══ SUPPLIED MATERIAL ══

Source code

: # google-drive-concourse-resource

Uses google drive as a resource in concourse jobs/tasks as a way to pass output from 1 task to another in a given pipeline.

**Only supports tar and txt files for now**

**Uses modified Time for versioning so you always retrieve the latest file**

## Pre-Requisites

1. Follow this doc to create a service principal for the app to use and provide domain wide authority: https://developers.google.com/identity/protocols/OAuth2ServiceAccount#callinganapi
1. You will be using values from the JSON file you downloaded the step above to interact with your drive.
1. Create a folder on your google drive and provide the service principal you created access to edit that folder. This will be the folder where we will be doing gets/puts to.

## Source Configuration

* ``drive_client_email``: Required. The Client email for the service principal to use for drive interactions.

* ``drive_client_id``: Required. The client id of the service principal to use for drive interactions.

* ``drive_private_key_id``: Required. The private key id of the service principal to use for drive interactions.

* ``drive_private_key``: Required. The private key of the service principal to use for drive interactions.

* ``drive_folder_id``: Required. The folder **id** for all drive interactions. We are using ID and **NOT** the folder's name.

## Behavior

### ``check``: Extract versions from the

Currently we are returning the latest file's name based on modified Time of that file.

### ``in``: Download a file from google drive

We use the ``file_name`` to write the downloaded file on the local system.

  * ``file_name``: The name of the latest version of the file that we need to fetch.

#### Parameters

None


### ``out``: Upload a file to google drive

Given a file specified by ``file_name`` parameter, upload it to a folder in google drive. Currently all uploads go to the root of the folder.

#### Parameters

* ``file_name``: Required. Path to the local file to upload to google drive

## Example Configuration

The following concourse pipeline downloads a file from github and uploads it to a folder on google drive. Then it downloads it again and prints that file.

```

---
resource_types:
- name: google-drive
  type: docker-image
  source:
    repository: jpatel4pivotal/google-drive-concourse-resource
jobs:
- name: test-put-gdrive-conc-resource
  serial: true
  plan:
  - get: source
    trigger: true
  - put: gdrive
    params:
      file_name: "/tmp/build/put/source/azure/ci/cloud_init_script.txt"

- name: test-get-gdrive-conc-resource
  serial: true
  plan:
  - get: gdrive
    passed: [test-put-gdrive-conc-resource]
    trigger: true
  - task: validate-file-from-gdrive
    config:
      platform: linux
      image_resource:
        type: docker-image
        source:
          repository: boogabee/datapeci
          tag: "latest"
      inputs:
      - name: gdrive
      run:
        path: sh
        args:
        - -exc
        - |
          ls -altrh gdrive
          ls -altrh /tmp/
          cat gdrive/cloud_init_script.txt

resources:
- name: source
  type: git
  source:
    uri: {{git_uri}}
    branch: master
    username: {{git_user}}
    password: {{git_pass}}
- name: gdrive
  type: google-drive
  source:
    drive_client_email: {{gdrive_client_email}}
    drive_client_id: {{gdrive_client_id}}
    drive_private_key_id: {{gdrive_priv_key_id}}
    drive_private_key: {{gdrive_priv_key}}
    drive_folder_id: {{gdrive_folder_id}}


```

═══

## TASK GOAL
What lines above contain "Time"? Copy them out.

## PROBLEM SOLUTION
**Uses modified Time for versioning so you always retrieve the latest file**
Currently we are returning the latest file's name based on modified Time of that file.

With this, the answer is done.